Plain-text document sources:

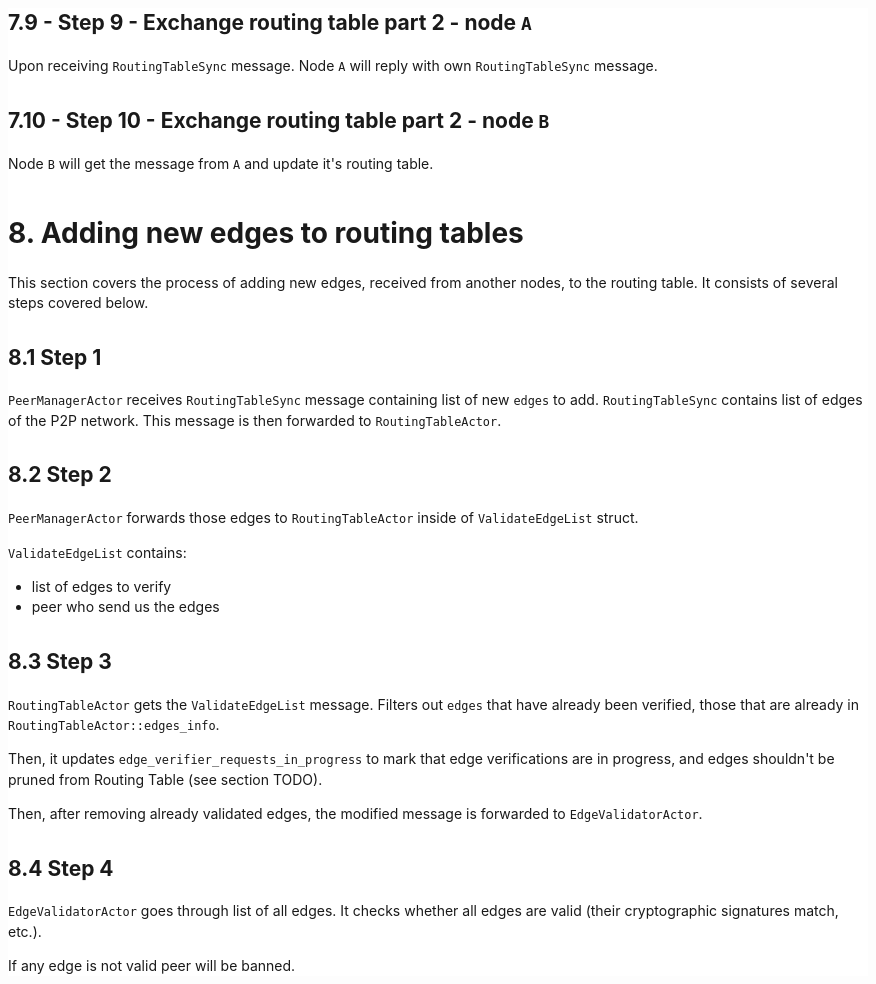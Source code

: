 
## 7.9 - Step 9 -  Exchange routing table part 2 - node `A`

Upon receiving `RoutingTableSync` message. Node `A` will reply with own
`RoutingTableSync` message.

## 7.10 - Step 10 -  Exchange routing table part 2 - node `B`

Node `B` will get the message from `A` and update it's routing table.

# 8. Adding new edges to routing tables

This section covers the process of adding new edges, received from another
nodes, to the routing table. It consists of several steps covered below.

## 8.1 Step 1

`PeerManagerActor` receives `RoutingTableSync` message containing list of new
`edges` to add. `RoutingTableSync` contains list of edges of the P2P network.
This message is then forwarded to `RoutingTableActor`.

## 8.2 Step 2

`PeerManagerActor` forwards those edges to `RoutingTableActor` inside of
`ValidateEdgeList` struct.

`ValidateEdgeList` contains:

* list of edges to verify
* peer who send us the edges

## 8.3 Step 3

`RoutingTableActor` gets the `ValidateEdgeList` message. Filters out `edges`
that have already been verified, those that are already in
`RoutingTableActor::edges_info`.

Then, it updates `edge_verifier_requests_in_progress` to mark that edge
verifications are in progress, and edges shouldn't be pruned from Routing Table
(see section TODO).

Then, after removing already validated edges, the modified message is forwarded
to `EdgeValidatorActor`.

## 8.4 Step 4

`EdgeValidatorActor` goes through list of all edges. It checks whether all edges
are valid (their cryptographic signatures match, etc.).

If any edge is not valid peer will be banned.
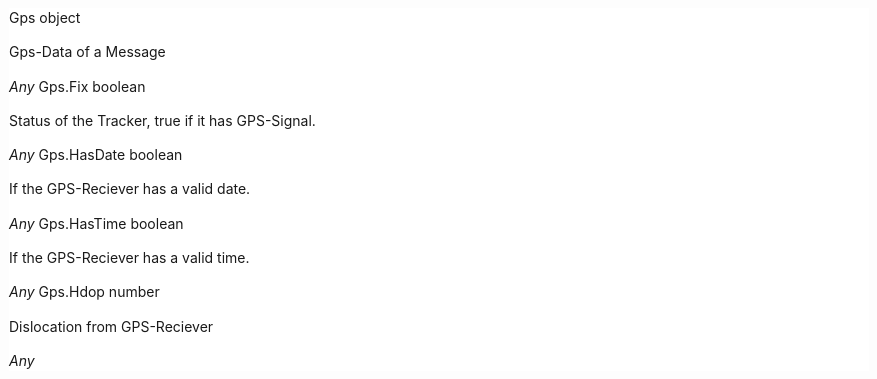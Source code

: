     
      
<tr>
  <td>Gps </td>
  <td>object</td>
  <td><p>Gps-Data of a Message</p>
</td>
  <td><em>Any</em></td>
</tr>





<tr>
  <td>Gps.Fix </td>
  <td>boolean</td>
  <td><p>Status of the Tracker, true if it has GPS-Signal.</p>
</td>
  <td><em>Any</em></td>
</tr>









<tr>
  <td>Gps.HasDate </td>
  <td>boolean</td>
  <td><p>If the GPS-Reciever has a valid date.</p>
</td>
  <td><em>Any</em></td>
</tr>









<tr>
  <td>Gps.HasTime </td>
  <td>boolean</td>
  <td><p>If the GPS-Reciever has a valid time.</p>
</td>
  <td><em>Any</em></td>
</tr>









<tr>
  <td>Gps.Hdop </td>
  <td>number</td>
  <td><p>Dislocation from GPS-Reciever</p>
</td>
  <td><em>Any</em></td>
</tr>
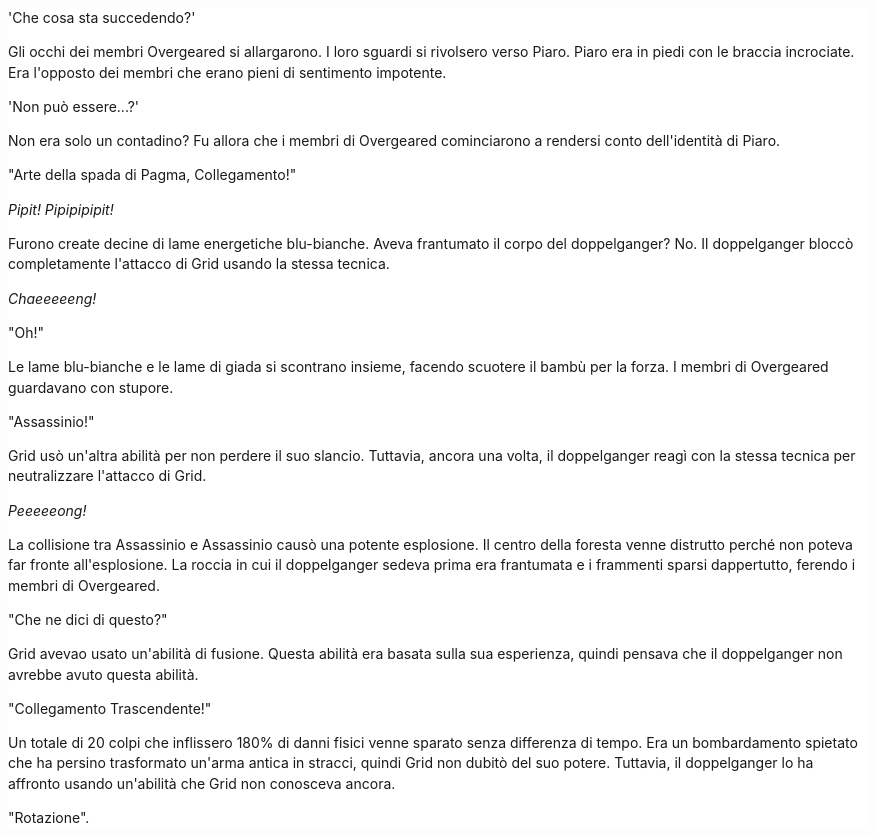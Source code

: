 
'Che cosa sta succedendo?'


Gli occhi dei membri Overgeared si allargarono. I loro sguardi si rivolsero verso Piaro. Piaro era in piedi con le braccia incrociate. Era l'opposto dei membri che erano pieni di sentimento impotente.


'Non può essere...?'


Non era solo un contadino? Fu allora che i membri di Overgeared cominciarono a rendersi conto dell'identità di Piaro.


"Arte della spada di Pagma, Collegamento!"


<em>Pipit! Pipipipipit!</em>


Furono create decine di lame energetiche blu-bianche. Aveva frantumato il corpo del doppelganger? No. Il doppelganger bloccò completamente l'attacco di Grid usando la stessa tecnica.


<em>Chaeeeeeng!</em>


"Oh!"


Le lame blu-bianche e le lame di giada si scontrano insieme, facendo scuotere il bambù per la forza. I membri di Overgeared guardavano con stupore.


"Assassinio!"


Grid usò un'altra abilità per non perdere il suo slancio. Tuttavia, ancora una volta, il doppelganger reagì con la stessa tecnica per neutralizzare l'attacco di Grid.


<em>Peeeeeong!</em>


La collisione tra Assassinio e Assassinio causò una potente esplosione. Il centro della foresta venne distrutto perché non poteva far fronte all'esplosione. La roccia in cui il doppelganger sedeva prima era frantumata e i frammenti sparsi dappertutto, ferendo i membri di Overgeared.


"Che ne dici di questo?"


Grid avevao usato un'abilità di fusione. Questa abilità era basata sulla sua esperienza, quindi pensava che il doppelganger non avrebbe avuto questa abilità.


"Collegamento Trascendente!"


Un totale di 20 colpi che inflissero 180% di danni fisici venne sparato senza differenza di tempo. Era un bombardamento spietato che ha persino trasformato un'arma antica in stracci, quindi Grid non dubitò del suo potere. Tuttavia, il doppelganger lo ha affronto usando un'abilità che Grid non conosceva ancora.


"Rotazione".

WORK TASK: Every line of the records above where the string "PeerManagerActor" is found should be copied.

TASK ANSWER:
`PeerManagerActor` receives `RoutingTableSync` message containing list of new
`PeerManagerActor` forwards those edges to `RoutingTableActor` inside of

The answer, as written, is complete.